Good—let’s turn this into a tight, execution-ready sprint. You’ll keep your Python pipeline, drop Sanity from Stablo, stand up a thin read API, add a robust fetcher, and ship a public site. I’ll lay out scope tiers, a workplan, infra choices with Apache, and acceptance criteria—plus the sharp edges you’ll hit.
- Target: automated news site live, with hourly ingestion → synthesis → publish → website render (ISR + revalidation).
- Plan B (acceptable): site live pulling from API, manual/limited publish path; automation runs for a subset of topics.
- Plan C (still useful): static site showing articles ingested from your legacy artifacts; API and fetcher wired; publishing manual.
- Pipeline (Python): ingestion/digest/synthesis, scraper, publisher.
- API (FastAPI): read endpoints; internal publish endpoint.
- Web (Next.js/Stablo): strip Sanity, connect to API, ISR + revalidation.

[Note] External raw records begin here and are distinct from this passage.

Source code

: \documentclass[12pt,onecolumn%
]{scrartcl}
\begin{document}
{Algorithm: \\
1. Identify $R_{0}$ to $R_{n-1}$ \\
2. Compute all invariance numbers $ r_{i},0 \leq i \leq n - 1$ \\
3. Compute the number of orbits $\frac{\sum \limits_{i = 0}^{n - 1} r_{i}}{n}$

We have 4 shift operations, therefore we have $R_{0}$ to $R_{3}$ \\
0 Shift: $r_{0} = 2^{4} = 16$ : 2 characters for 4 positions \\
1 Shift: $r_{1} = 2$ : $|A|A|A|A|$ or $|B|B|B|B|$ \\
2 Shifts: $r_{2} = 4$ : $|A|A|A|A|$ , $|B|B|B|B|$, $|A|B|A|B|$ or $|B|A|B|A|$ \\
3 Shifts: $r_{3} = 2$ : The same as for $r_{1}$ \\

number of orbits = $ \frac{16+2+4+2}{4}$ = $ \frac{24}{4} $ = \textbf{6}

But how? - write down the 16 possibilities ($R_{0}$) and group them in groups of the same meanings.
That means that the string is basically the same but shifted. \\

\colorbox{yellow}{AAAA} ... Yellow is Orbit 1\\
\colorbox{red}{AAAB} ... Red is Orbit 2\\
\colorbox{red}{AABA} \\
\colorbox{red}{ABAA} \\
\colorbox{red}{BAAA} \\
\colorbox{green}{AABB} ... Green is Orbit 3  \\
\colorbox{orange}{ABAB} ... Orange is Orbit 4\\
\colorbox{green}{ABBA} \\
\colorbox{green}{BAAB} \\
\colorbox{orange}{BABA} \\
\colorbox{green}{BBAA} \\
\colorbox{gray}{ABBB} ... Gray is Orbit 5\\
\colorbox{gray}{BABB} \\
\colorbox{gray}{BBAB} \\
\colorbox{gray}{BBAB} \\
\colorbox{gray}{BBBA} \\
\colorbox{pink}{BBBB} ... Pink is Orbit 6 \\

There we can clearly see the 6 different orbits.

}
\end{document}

- Infra/Ops: Postgres + Meilisearch; Apache reverse proxy + TLS; systemd services and logs.
- DB: Postgres (Neon or local VM). Tables:
articles,citations. - Search: Meilisearch (or Typesense) for
/searchand fast filters. - API: FastAPI (uvicorn) read endpoints + internal
POST /publish(calls Next.js revalidate). - Web: Next.js (Stablo UI without Sanity). ISR (e.g., 120s).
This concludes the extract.